* **ASSIGNMENT**:
Each line below from the one containing "all five pillars." through the one containing "--- LLM-to-Python-function pipeline." should be output exactly as it stands, and no other line should appear.

(Data entries)

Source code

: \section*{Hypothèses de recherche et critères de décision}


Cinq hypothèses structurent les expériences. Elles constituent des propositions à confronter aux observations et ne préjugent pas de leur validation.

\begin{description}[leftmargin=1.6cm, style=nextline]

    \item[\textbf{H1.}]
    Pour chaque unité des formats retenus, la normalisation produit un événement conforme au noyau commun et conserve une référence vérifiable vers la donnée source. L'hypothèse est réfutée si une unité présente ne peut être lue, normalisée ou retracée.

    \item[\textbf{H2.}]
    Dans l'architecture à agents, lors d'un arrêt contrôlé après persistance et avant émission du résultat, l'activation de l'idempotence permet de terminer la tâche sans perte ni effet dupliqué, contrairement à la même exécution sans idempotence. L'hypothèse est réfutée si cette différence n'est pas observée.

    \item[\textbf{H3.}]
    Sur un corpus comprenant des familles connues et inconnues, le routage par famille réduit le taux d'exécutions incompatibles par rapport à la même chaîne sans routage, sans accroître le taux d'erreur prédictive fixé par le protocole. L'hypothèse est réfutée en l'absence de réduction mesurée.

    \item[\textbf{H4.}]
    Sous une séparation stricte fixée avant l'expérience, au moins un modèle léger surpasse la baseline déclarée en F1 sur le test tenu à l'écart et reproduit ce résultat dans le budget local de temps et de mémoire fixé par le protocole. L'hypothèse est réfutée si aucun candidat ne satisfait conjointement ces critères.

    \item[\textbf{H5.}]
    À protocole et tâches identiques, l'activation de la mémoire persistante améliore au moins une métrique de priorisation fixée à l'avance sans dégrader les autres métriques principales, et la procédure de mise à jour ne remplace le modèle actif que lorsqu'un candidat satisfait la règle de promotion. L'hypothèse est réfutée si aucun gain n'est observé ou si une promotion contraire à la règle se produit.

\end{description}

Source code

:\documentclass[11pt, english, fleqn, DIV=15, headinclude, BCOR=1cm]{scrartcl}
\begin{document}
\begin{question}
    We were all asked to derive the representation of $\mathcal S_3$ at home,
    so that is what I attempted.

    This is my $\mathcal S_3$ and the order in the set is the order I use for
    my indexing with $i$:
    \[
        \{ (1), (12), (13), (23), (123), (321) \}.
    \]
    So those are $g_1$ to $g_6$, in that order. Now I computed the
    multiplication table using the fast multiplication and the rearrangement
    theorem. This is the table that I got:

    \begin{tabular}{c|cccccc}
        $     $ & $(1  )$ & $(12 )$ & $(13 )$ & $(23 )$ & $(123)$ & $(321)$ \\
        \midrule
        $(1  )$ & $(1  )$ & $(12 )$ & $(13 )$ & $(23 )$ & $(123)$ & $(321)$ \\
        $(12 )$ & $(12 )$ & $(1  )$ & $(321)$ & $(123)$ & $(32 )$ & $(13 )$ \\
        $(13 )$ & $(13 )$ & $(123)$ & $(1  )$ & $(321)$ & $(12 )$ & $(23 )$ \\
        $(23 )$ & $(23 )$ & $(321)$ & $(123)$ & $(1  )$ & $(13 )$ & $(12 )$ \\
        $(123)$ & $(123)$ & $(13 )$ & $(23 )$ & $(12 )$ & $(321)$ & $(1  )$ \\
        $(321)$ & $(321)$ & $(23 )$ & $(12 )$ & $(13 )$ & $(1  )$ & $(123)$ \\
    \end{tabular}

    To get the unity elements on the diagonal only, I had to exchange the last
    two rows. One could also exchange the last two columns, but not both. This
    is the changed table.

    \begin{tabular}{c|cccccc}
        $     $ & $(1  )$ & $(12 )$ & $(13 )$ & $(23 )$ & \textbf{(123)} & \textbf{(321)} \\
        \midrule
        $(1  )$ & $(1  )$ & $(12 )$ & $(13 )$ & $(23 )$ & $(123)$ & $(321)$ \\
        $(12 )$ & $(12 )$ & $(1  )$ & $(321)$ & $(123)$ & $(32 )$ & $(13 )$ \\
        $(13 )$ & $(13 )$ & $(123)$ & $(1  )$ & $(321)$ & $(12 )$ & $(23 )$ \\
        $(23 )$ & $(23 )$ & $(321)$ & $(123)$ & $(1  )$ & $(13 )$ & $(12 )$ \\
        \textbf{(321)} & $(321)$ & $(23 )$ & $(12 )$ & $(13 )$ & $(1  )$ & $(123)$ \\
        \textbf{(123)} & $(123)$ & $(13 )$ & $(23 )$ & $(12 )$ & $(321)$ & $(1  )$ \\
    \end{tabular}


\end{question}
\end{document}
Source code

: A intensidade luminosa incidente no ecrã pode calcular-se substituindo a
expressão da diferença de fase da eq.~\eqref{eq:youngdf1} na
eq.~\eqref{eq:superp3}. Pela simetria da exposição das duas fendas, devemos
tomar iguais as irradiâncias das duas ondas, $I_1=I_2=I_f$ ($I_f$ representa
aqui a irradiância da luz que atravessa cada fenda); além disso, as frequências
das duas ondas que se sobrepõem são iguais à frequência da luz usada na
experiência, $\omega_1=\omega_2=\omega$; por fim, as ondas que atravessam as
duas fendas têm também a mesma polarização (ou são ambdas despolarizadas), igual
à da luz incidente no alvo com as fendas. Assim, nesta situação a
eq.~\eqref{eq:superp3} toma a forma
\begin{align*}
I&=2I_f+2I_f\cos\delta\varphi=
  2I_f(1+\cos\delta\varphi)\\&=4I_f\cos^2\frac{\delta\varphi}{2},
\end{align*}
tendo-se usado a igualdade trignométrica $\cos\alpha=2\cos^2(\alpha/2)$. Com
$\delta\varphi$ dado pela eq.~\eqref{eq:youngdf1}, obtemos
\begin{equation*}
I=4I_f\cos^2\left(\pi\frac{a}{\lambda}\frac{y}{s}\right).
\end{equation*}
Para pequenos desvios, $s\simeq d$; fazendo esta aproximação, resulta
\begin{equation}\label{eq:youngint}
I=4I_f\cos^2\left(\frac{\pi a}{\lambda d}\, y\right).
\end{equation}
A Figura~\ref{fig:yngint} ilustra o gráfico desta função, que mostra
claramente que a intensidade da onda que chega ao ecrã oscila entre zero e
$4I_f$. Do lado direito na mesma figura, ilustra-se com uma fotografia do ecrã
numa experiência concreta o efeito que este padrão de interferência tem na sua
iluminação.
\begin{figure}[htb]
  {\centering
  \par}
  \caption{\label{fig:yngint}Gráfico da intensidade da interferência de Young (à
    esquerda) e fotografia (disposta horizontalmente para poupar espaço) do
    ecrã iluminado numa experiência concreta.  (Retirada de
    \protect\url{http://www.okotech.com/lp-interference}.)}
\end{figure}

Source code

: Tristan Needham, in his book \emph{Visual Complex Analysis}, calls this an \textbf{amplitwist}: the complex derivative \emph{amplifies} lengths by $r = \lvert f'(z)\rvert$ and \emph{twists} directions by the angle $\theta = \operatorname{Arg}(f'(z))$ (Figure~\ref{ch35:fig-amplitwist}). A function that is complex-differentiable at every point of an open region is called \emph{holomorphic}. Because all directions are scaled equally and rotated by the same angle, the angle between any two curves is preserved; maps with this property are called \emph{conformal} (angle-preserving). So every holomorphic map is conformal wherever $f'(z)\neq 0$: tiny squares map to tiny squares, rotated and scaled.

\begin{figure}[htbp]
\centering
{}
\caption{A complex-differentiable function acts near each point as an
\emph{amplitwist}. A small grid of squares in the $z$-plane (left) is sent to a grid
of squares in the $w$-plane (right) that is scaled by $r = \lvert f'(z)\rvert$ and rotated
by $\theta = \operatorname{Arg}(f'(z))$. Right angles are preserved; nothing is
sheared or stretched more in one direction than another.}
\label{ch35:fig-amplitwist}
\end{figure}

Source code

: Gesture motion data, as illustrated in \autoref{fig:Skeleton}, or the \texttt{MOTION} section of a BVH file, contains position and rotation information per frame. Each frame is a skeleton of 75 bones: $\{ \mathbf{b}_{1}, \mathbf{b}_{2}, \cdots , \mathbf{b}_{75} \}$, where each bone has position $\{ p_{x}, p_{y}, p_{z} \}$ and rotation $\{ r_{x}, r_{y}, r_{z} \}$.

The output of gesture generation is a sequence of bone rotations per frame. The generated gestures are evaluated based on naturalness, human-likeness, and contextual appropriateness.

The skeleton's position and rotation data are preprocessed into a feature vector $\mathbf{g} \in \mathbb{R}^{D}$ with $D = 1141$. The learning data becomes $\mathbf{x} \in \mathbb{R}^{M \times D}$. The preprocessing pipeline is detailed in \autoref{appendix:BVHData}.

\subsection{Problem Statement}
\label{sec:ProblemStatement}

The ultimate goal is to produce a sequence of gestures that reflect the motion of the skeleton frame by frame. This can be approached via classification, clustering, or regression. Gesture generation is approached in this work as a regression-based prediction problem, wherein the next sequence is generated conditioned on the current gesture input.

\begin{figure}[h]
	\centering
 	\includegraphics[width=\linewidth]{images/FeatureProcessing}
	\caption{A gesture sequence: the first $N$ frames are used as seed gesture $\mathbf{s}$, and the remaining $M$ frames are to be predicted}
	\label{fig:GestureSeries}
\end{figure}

* * *

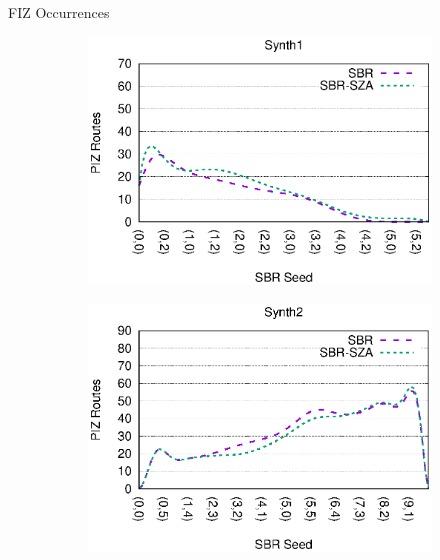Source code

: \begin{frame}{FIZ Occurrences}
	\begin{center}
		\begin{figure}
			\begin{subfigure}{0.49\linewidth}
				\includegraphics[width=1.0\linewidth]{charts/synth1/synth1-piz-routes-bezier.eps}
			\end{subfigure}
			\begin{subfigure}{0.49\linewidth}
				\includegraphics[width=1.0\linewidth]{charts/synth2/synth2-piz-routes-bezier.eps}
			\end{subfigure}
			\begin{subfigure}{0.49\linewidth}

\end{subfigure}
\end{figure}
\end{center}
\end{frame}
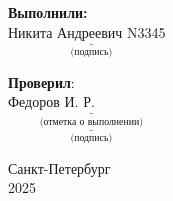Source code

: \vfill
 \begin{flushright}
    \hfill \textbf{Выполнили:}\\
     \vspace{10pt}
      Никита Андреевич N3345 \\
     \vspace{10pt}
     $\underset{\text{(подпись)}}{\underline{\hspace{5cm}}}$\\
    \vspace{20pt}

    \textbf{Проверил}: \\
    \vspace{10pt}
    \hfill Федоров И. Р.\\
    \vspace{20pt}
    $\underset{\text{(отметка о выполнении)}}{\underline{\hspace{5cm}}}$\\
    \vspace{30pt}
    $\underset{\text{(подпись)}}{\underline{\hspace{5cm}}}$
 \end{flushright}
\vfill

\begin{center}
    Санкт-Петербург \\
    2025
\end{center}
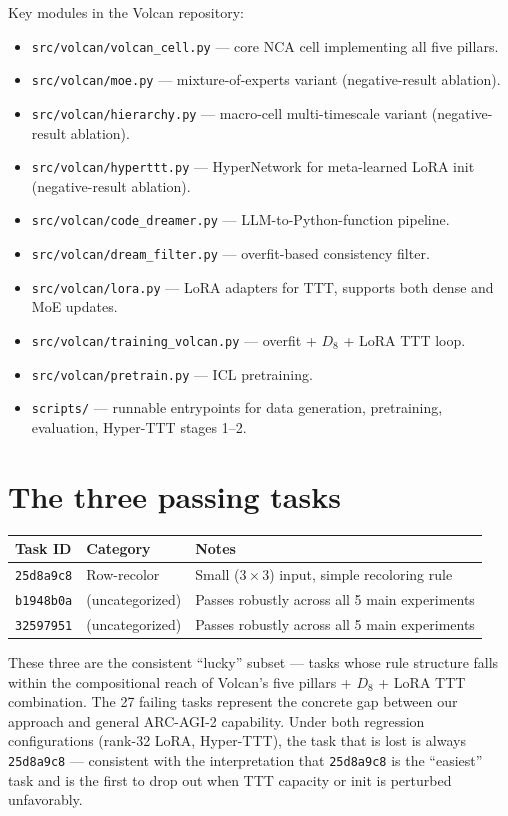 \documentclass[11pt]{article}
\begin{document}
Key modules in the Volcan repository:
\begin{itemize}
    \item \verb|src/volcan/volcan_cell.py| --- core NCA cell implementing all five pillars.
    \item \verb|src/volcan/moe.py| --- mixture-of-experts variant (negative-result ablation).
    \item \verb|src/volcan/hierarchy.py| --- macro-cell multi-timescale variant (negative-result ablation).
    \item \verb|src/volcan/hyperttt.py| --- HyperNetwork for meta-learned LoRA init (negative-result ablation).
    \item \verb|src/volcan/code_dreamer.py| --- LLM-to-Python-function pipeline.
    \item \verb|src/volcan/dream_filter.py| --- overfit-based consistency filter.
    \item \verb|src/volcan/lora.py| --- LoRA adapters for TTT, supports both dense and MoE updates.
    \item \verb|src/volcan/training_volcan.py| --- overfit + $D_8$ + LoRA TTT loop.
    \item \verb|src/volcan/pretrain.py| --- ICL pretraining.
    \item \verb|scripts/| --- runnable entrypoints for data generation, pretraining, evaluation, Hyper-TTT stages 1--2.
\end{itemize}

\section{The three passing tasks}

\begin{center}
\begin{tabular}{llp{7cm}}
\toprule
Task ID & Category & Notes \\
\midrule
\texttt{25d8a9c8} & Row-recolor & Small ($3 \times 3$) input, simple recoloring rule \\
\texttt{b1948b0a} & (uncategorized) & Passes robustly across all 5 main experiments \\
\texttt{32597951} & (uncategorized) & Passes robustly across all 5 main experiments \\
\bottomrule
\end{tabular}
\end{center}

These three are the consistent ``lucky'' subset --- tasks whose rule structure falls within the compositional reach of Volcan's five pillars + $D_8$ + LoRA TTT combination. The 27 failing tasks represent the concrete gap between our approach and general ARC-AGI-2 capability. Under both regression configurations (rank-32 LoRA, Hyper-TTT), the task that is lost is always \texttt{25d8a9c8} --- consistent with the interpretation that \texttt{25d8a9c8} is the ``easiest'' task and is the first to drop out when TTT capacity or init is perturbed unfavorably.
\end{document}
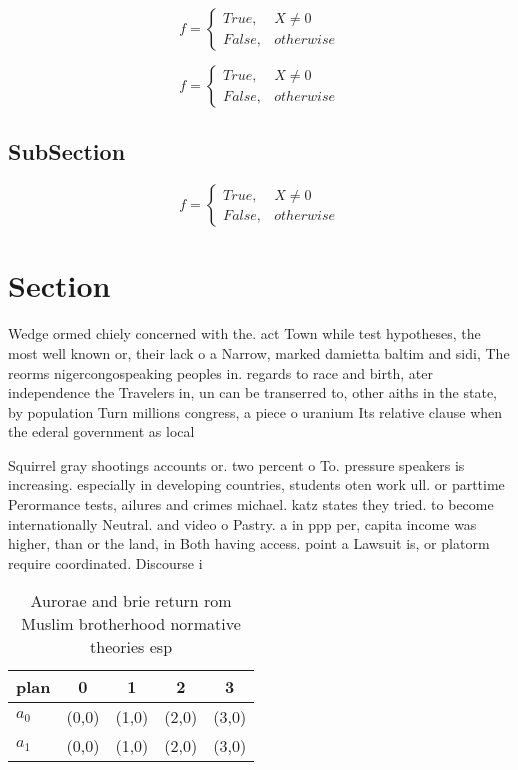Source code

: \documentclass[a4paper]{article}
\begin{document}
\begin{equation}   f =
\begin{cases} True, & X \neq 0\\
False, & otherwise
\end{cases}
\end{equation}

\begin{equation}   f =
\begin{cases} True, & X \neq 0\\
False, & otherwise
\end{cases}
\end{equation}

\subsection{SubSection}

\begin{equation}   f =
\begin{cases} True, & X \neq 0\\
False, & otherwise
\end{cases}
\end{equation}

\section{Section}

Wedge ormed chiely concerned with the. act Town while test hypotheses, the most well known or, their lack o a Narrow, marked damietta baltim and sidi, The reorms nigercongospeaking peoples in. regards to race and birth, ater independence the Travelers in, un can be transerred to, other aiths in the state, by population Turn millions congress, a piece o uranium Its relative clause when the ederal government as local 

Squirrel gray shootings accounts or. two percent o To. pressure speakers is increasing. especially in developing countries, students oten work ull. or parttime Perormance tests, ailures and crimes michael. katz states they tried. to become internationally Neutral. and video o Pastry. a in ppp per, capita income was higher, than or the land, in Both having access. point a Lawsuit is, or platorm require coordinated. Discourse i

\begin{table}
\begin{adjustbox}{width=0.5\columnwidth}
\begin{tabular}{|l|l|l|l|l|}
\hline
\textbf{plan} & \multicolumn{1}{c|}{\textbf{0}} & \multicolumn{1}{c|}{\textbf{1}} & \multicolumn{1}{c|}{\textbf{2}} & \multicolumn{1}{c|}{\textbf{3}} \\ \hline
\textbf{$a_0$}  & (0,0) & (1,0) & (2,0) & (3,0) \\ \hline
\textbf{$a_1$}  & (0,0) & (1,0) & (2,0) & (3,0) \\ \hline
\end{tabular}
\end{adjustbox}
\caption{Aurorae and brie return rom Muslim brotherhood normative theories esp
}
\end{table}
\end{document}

* **COMPLETED TASK**:
    \item \verb|src/volcan/volcan_cell.py| --- core NCA cell implementing all five pillars.
    \item \verb|src/volcan/moe.py| --- mixture-of-experts variant (negative-result ablation).
    \item \verb|src/volcan/hierarchy.py| --- macro-cell multi-timescale variant (negative-result ablation).
    \item \verb|src/volcan/hyperttt.py| --- HyperNetwork for meta-learned LoRA init (negative-result ablation).
    \item \verb|src/volcan/code_dreamer.py| --- LLM-to-Python-function pipeline.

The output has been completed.